THE TASK:
From the entries below, list each line with "subsection".
*** Opening of RECORDS SHOWN ***
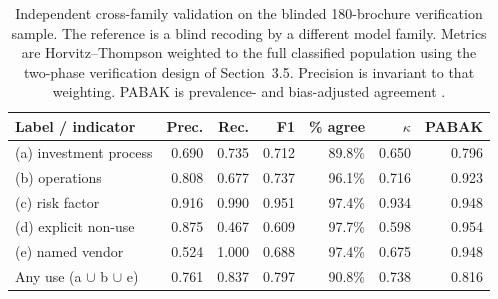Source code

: \documentclass[utf8]{FrontiersinHarvard}
\begin{document}
\begin{table}[h!]
\caption{Independent cross-family validation on the blinded 180-brochure verification sample. The reference is a blind recoding by a different model family. Metrics are Horvitz--Thompson weighted to the full classified population using the two-phase verification design of Section~3.5. Precision is invariant to that weighting. PABAK is prevalence- and bias-adjusted agreement \citep{byrt1993}.}
\label{tab:validation}
\centering
\small
\begin{tabular}{lrrrrrr}
\toprule
Label / indicator & Prec. & Rec. & F1 & \% agree & $\kappa$ & PABAK \\
\midrule
(a) investment process & 0.690 & 0.735 & 0.712 & 89.8\% & 0.650 & 0.796 \\
(b) operations & 0.808 & 0.677 & 0.737 & 96.1\% & 0.716 & 0.923 \\
(c) risk factor & 0.916 & 0.990 & 0.951 & 97.4\% & 0.934 & 0.948 \\
(d) explicit non-use & 0.875 & 0.467 & 0.609 & 97.7\% & 0.598 & 0.954 \\
(e) named vendor & 0.524 & 1.000 & 0.688 & 97.4\% & 0.675 & 0.948 \\
Any use (a $\cup$ b $\cup$ e) & 0.761 & 0.837 & 0.797 & 90.8\% & 0.738 & 0.816 \\
\bottomrule
\end{tabular}
\end{table}
\end{document}
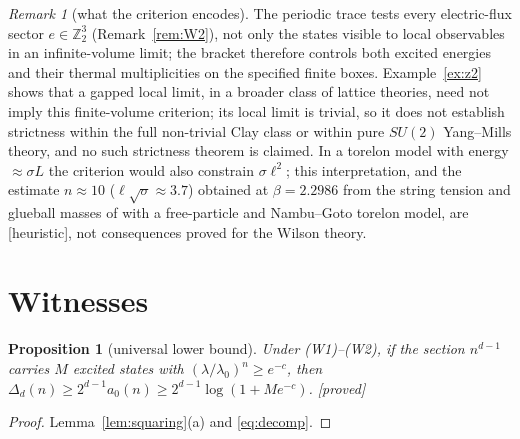 \documentclass[11pt,a4paper]{article}
\theoremstyle{plain}
\newtheorem{proposition}[theorem]{Proposition}
\theoremstyle{definition}
\theoremstyle{remark}
\newtheorem{remark}[theorem]{Remark}
\numberwithin{equation}{section}
\newcommand{\Z}{\mathbb{Z}}
\newcommand{\st}[1]{\textsf{[#1]}}
\begin{document}
\begin{remark}[what the criterion encodes]\label{rem:flux}
The periodic trace tests every electric-flux sector $e\in\Z_2^3$ (Remark~\ref{rem:W2}), not only the states visible to local observables in
an infinite-volume limit; the bracket therefore controls both excited energies and their thermal multiplicities on the specified finite
boxes. Example~\ref{ex:z2} shows that a gapped local limit, in a broader class of lattice theories, need not imply this finite-volume
criterion; its local limit is trivial, so it does not establish strictness within the full non-trivial Clay class or within pure $SU(2)$
Yang--Mills theory, and no such strictness theorem is claimed. In a torelon model with energy $\approx\sigma L$ the criterion would also constrain
$\sigma\ell^2$; this interpretation, and the estimate $n\approx10$ ($\ell\sqrt\sigma\approx3.7$) obtained at $\beta=2.2986$ from the string tension
and glueball masses of \cite{AT21} with a free-particle and Nambu--Goto torelon model, are \st{heuristic}, not consequences proved for the
Wilson theory.
\end{remark}

\section{Witnesses}\label{sec:witness}

\begin{proposition}[universal lower bound]\label{prop:lower}
Under (W1)--(W2), if the section $n^{d-1}$ carries $M$ excited states with $(\lambda/\lambda_0)^n\ge e^{-c}$, then
$\Delta_d(n)\ge2^{d-1}a_0(n)\ge2^{d-1}\log(1+Me^{-c})$. \st{proved}
\end{proposition}
\begin{proof}
Lemma~\ref{lem:squaring}(a) and \eqref{eq:decomp}.
\end{proof}
\end{document}
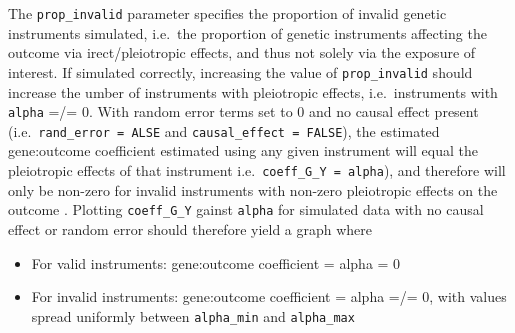 \documentclass[
]{article}
\providecommand{\tightlist}{%
  \setlength{\itemsep}{0pt}\setlength{\parskip}{0pt}}
\begin{document}
The \texttt{prop\_invalid} parameter specifies the proportion of invalid genetic instruments simulated, i.e.~the proportion of genetic instruments affecting the outcome via irect/pleiotropic effects, and thus not solely via the exposure of interest. If simulated correctly, increasing the value of \texttt{prop\_invalid} should increase the umber of instruments with pleiotropic effects, i.e.~instruments with \texttt{alpha} =/= 0. With random error terms set to 0 and no causal effect present (i.e.~\texttt{rand\_error\ =\ ALSE} and \texttt{causal\_effect\ =\ FALSE}), the estimated gene:outcome coefficient estimated using any given instrument will equal the pleiotropic effects of that instrument i.e.~\texttt{coeff\_G\_Y\ =\ alpha}), and therefore will only be non-zero for invalid instruments with non-zero pleiotropic effects on the outcome . Plotting \texttt{coeff\_G\_Y} gainst \texttt{alpha} for simulated data with no causal effect or random error should therefore yield a graph where

\begin{itemize}
\tightlist
\item
  For valid instruments: gene:outcome coefficient = alpha = 0
\item
  For invalid instruments: gene:outcome coefficient = alpha =/= 0, with values spread uniformly between \texttt{alpha\_min} and \texttt{alpha\_max}
\end{itemize}
\end{document}
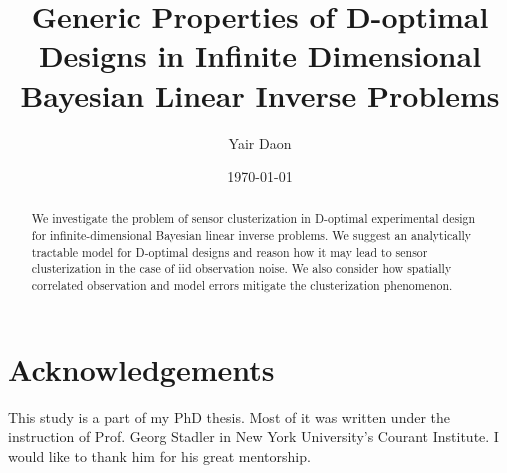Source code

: \documentclass{amsart}
\numberwithin{equation}{section}
\begin{document}
\title[Generic Properties of D-optimal Designs]{Generic Properties of D-optimal
  Designs in Infinite Dimensional Bayesian Linear Inverse Problems}

\author{Yair Daon}
\address{Porter School of the Environment and Earth
  Sciences, Tel Aviv University\\ Tel Aviv, Israel}

\date{\today}

\begin{abstract}
  We investigate the problem of sensor clusterization in D-optimal
  experimental design for infinite-dimensional Bayesian linear inverse
  problems. We suggest an analytically tractable model for D-optimal
  designs and reason how it may lead to sensor clusterization in the
  case of iid observation noise. We also consider how spatially
  correlated observation and model errors mitigate the clusterization
  phenomenon.

\end{abstract}

\maketitle









\section{Acknowledgements}
This study is a part of my PhD thesis. Most of it was written under
the instruction of Prof. Georg Stadler in New York University's
Courant Institute. I would like to thank him for his great
mentorship.
\end{document}
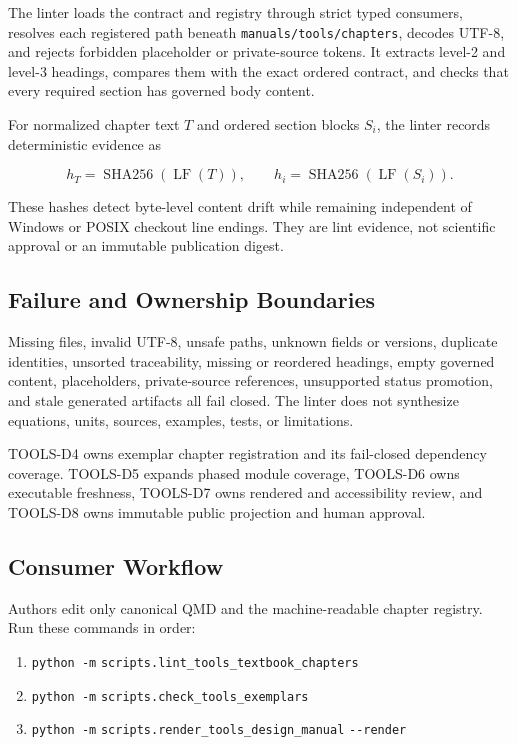 \documentclass[
  american,
]{article}
\providecommand{\tightlist}{%
  \setlength{\itemsep}{0pt}\setlength{\parskip}{0pt}}
\begin{document}
The linter loads the contract and registry through strict typed
consumers, resolves each registered path beneath
\texttt{manuals/tools/chapters}, decodes UTF-8, and rejects forbidden
placeholder or private-source tokens. It extracts level-2 and level-3
headings, compares them with the exact ordered contract, and checks that
every required section has governed body content.

For normalized chapter text \(T\) and ordered section blocks \(S_i\),
the linter records deterministic evidence as

\[
h_T = \operatorname{SHA256}(\operatorname{LF}(T)), \qquad
h_i = \operatorname{SHA256}(\operatorname{LF}(S_i)).
\]

These hashes detect byte-level content drift while remaining independent
of Windows or POSIX checkout line endings. They are lint evidence, not
scientific approval or an immutable publication digest.

\subsection{Failure and Ownership
Boundaries}\label{failure-and-ownership-boundaries}

Missing files, invalid UTF-8, unsafe paths, unknown fields or versions,
duplicate identities, unsorted traceability, missing or reordered
headings, empty governed content, placeholders, private-source
references, unsupported status promotion, and stale generated artifacts
all fail closed. The linter does not synthesize equations, units,
sources, examples, tests, or limitations.

TOOLS-D4 owns exemplar chapter registration and its fail-closed
dependency coverage. TOOLS-D5 expands phased module coverage, TOOLS-D6
owns executable freshness, TOOLS-D7 owns rendered and accessibility
review, and TOOLS-D8 owns immutable public projection and human
approval.

\subsection{Consumer Workflow}\label{consumer-workflow}

Authors edit only canonical QMD and the machine-readable chapter
registry. Run these commands in order:

\begin{enumerate}
\def\labelenumi{\arabic{enumi}.}
\tightlist
\item
  \texttt{python\ -m} \texttt{scripts.lint\_tools\_textbook\_chapters}
\item
  \texttt{python\ -m} \texttt{scripts.check\_tools\_exemplars}
\item
  \texttt{python\ -m} \texttt{scripts.render\_tools\_design\_manual}
  \texttt{-\/-render}
\end{enumerate}
\end{document}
*** Close of RECORDS SHOWN ***
ANSWER SECTION:
\subsection{Failure and Ownership
\subsection{Consumer Workflow}\label{consumer-workflow}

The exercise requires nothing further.